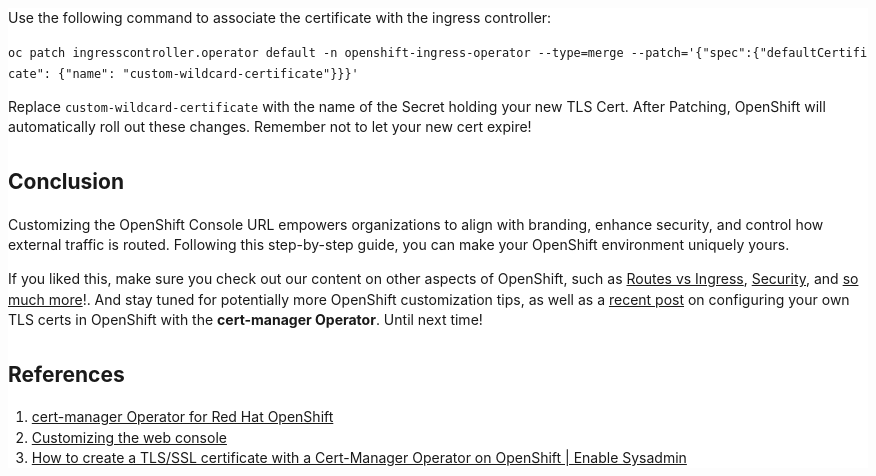 Use the following command to associate the certificate with the ingress controller:

```shell
oc patch ingresscontroller.operator default -n openshift-ingress-operator --type=merge --patch='{"spec":{"defaultCertificate": {"name": "custom-wildcard-certificate"}}}'
```

Replace `custom-wildcard-certificate` with the name of the Secret holding your new TLS Cert. After Patching, OpenShift will automatically roll out these changes. Remember not to let your new cert expire!

## Conclusion

Customizing the OpenShift Console URL empowers organizations to align with branding, enhance security, and control how external traffic is routed. Following this step-by-step guide, you can make your OpenShift environment uniquely yours.

If you liked this, make sure you check out our content on other aspects of OpenShift, such as [Routes vs Ingress](/posts/openshift/ocp-features/overview/core-foundations/networking/route-vs-ingress/), [Security](/topics/security/), and [so much more](/posts/openshift/ocp-features/)!. And stay tuned for potentially more OpenShift customization tips, as well as a [recent post](/posts/openshift/ocp-features/security/tls/cert-mgr) on configuring your own TLS certs in OpenShift with the **cert-manager Operator**. Until next time!

## References

1. [cert-manager Operator for Red Hat OpenShift](https://docs.openshift.com/container-platform/4.13/security/cert_manager_operator/index.html)
2. [Customizing the web console](https://docs.openshift.com/container-platform/4.13/web_console/customizing-the-web-console.html#customizing-the-console-route_customizing-web-console)
3. [How to create a TLS/SSL certificate with a Cert-Manager Operator on OpenShift | Enable Sysadmin](https://www.redhat.com/sysadmin/cert-manager-operator-openshift)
====
**Exercise description:**
Everything in the listing should be copied exactly, apart from the images it holds.

**Output below:**
 Use the following command to associate the certificate with the ingress controller:

```shell
oc patch ingresscontroller.operator default -n openshift-ingress-operator --type=merge --patch='{"spec":{"defaultCertificate": {"name": "custom-wildcard-certificate"}}}'
```

Replace `custom-wildcard-certificate` with the name of the Secret holding your new TLS Cert. After Patching, OpenShift will automatically roll out these changes. Remember not to let your new cert expire!

## Conclusion

Customizing the OpenShift Console URL empowers organizations to align with branding, enhance security, and control how external traffic is routed. Following this step-by-step guide, you can make your OpenShift environment uniquely yours.

If you liked this, make sure you check out our content on other aspects of OpenShift, such as [Routes vs Ingress](/posts/openshift/ocp-features/overview/core-foundations/networking/route-vs-ingress/), [Security](/topics/security/), and [so much more](/posts/openshift/ocp-features/)!. And stay tuned for potentially more OpenShift customization tips, as well as a [recent post](/posts/openshift/ocp-features/security/tls/cert-mgr) on configuring your own TLS certs in OpenShift with the **cert-manager Operator**. Until next time!

## References

1. [cert-manager Operator for Red Hat OpenShift](https://docs.openshift.com/container-platform/4.13/security/cert_manager_operator/index.html)
2. [Customizing the web console](https://docs.openshift.com/container-platform/4.13/web_console/customizing-the-web-console.html#customizing-the-console-route_customizing-web-console)
3. [How to create a TLS/SSL certificate with a Cert-Manager Operator on OpenShift | Enable Sysadmin](https://www.redhat.com/sysadmin/cert-manager-operator-openshift)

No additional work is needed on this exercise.